Publication year - 2013
Publication title -
american journal of transplantation
Language(s) - English
Resource type - Journals
SCImago Journal Rank - 2.89
H-Index - 188
eISSN - 1600-6143
pISSN - 1600-6135
DOI - 10.1111/ajt.12370
Subject(s) - medicine , histology , fibrosis , alloimmunity , biopsy , kidney , gastroenterology , kidney transplantation , inflammation , transplantation , urology , pathology
Kidney allografts are frequently lost due to alloimmunity. Still, the impact of early acute rejection (AR) on long‐term graft survival is debated. We examined this relationship focusing on graft histology post‐AR and assessing specific causes of graft loss. Included are 797 recipients without anti‐donor antibodies (DSA) at transplant who had 1 year protocol biopsies. 15.2% of recipients had AR diagnosed by protocol or clinical biopsies.
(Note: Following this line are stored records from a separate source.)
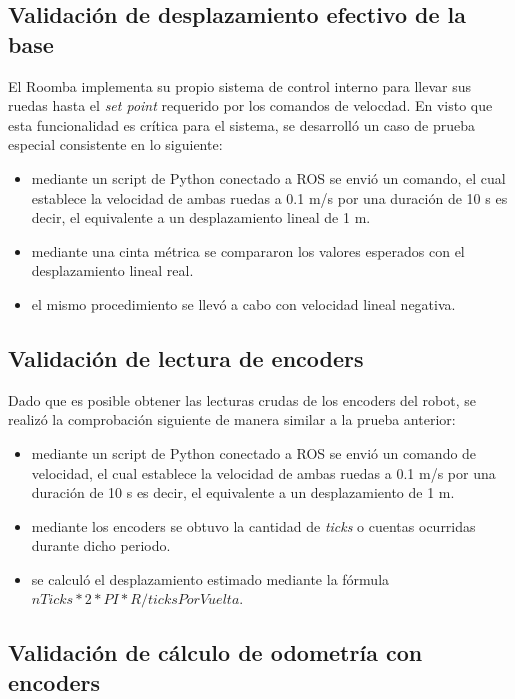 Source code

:\subsection{Validación de desplazamiento efectivo de la base}

El Roomba implementa su propio sistema de control interno para llevar sus ruedas hasta el \textit{set point} requerido por los comandos de velocdad. En visto que esta funcionalidad es crítica para el sistema, se desarrolló un caso de prueba especial consistente en lo siguiente:

\begin{itemize}
    \item mediante un script de Python conectado a ROS se envió un comando, el cual establece la velocidad de ambas ruedas a 0.1 m/s por una duración de 10 s es decir, el equivalente a un desplazamiento lineal de 1 m.
    \item mediante una cinta métrica se compararon los valores esperados con el desplazamiento lineal real.
    \item el mismo procedimiento se llevó a cabo con velocidad lineal negativa.
\end{itemize}

\subsection{Validación de lectura de encoders}

Dado que es posible obtener las lecturas crudas de los encoders del robot, se realizó la comprobación siguiente de manera similar a la prueba anterior:

\begin{itemize}
    \item mediante un script de Python conectado a ROS se envió un comando de velocidad, el cual establece la velocidad de ambas ruedas a 0.1 m/s por una duración de 10 s es decir, el equivalente a un desplazamiento de 1 m.
    \item mediante los encoders se obtuvo la cantidad de \textit{ticks} o cuentas ocurridas durante dicho periodo.
    \item se calculó el desplazamiento estimado mediante la fórmula $nTicks * 2 * PI * R / ticksPorVuelta$.
\end{itemize}

\subsection{Validación de cálculo de odometría con encoders}

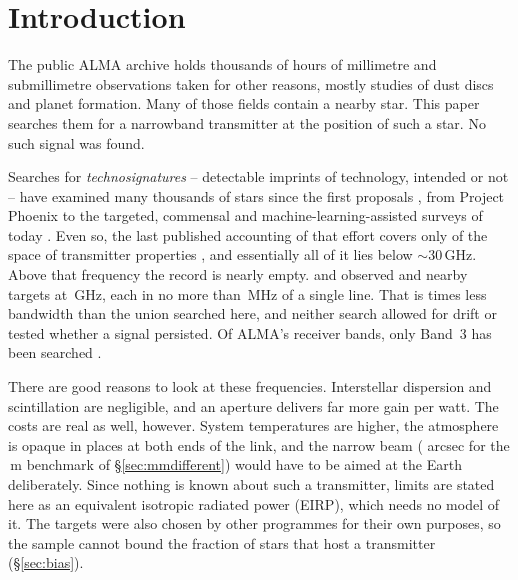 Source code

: \section{Introduction}
\label{sec:intro}

The public ALMA archive holds thousands of hours of millimetre and
submillimetre observations taken for other reasons, mostly studies of dust
discs and planet formation. Many of those fields contain a nearby star.
This
paper searches them for a narrowband transmitter at the position of such a
star. No such signal was found.

Searches for \emph{technosignatures} -- detectable imprints of technology,
intended or not \citep{Sheikh2020,SETIreview2025} -- have examined many
thousands of stars since the first proposals
\citep{CocconiMorrison1959,Drake1960}, from Project Phoenix
\citep{Tarter2001,Backus2002} to the targeted, commensal and
machine-learning-assisted surveys of today
\citep{Zhang2020,Czech2021,FAST3IATLAS2025,LOFARdualsite2023,Choza2024,Morrison2023,Tremblay2024,SRT2025,Ma2023,GLOBULAR2025,AnomalyParkesGBT2025}.
Even so, the last published accounting of that effort covers only
\HaystackFrac{} of the space of transmitter properties \citep{Wright2018},
and essentially all of it lies below ${\sim}30$\,GHz. Above that frequency
the record is nearly empty. \citet{Steffes1994} and \citet{Mauersberger1996}
observed \SbPriorNStarA{} and \SbPriorNStarB{} nearby targets at
\SbPriorFreqGHz\,GHz, each in no more than \SbPriorBandMHz\,MHz of a single
line. That is \SbPriorRatio{} times less bandwidth than the union searched
here, and neither search allowed for drift or tested whether a signal
persisted. Of ALMA's receiver bands, only Band~3 has been searched
\citep{Mason2025}.

There are good reasons to look at these frequencies. Interstellar dispersion
and scintillation are negligible, and an aperture delivers far more gain per
watt. The costs are real as well, however. System temperatures are higher,
the atmosphere is opaque in places at both ends of the link, and the narrow
beam (\BmArcsec{} arcsec for the \BenchDiam\,m benchmark of
\S\ref{sec:mmdifferent}) would have to be aimed at the Earth deliberately.
Since nothing is known about such a transmitter, limits are stated here as
an equivalent isotropic radiated power (EIRP), which needs no model of it.
The targets were also chosen by other programmes for their own purposes, so
the sample cannot bound the fraction of stars that host a transmitter
\citep{Wright2018,Margot2023,EarthDetectingEarth2025} (\S\ref{sec:bias}).

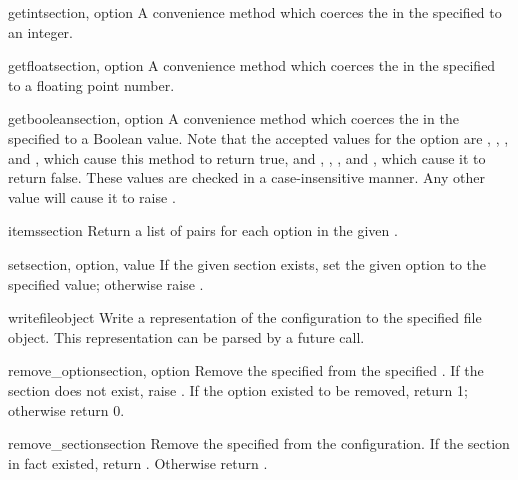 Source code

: \begin{methoddesc}{getint}{section, option}
A convenience method which coerces the  in the specified
 to an integer.
\end{methoddesc}

\begin{methoddesc}{getfloat}{section, option}
A convenience method which coerces the  in the specified
 to a floating point number.
\end{methoddesc}

\begin{methoddesc}{getboolean}{section, option}
A convenience method which coerces the  in the specified
 to a Boolean value.  Note that the accepted values
for the option are , , , and ,
which cause this method to return true, and , ,
, and , which cause it to return false.  These
values are checked in a case-insensitive manner.  Any other value will
cause it to raise .
\end{methoddesc}

\begin{methoddesc}{items}{section}
Return a list of  pairs for each
option in the given .
\end{methoddesc}

\begin{methoddesc}{set}{section, option, value}
If the given section exists, set the given option to the specified value;
otherwise raise .
\end{methoddesc}

\begin{methoddesc}{write}{fileobject}
Write a representation of the configuration to the specified file
object.  This representation can be parsed by a future 
call.
\end{methoddesc}

\begin{methoddesc}{remove_option}{section, option}
Remove the specified  from the specified .
If the section does not exist, raise . 
If the option existed to be removed, return 1; otherwise return 0.
\end{methoddesc}

\begin{methoddesc}{remove_section}{section}
Remove the specified  from the configuration.
If the section in fact existed, return .
Otherwise return .
\end{methoddesc}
Compared to no‐AR, all histologic types of AR led to abnormal histology in 1 and 2 years protocol biopsies, including more fibrosis + inflammation (6.3% vs. 21.9%), moderate/severe fibrosis (7.7% vs. 13.5%) and transplant glomerulopathy (1.4% vs. 8.3%, all p < 0.0001). AR were associated with reduced graft survival (HR = 3.07 (1.92–4.94), p < 0.0001). However, only those AR episodes followed by abnormal histology led to reduced graft survival. Early AR related to more late alloimmune‐mediated graft losses, particularly transplant glomerulopathy (31% of losses). Related to this outcome, recipients with AR were more likely to have new DSA class II 1 year posttransplant (no‐AR, 11.1%; AR, 21.2%, p = 0.039). In DSA negative recipients, early AR often leads to persistent graft inflammation and increases the risk of new DSA II production. Both of these post‐AR events are associated with increased risk of graft loss.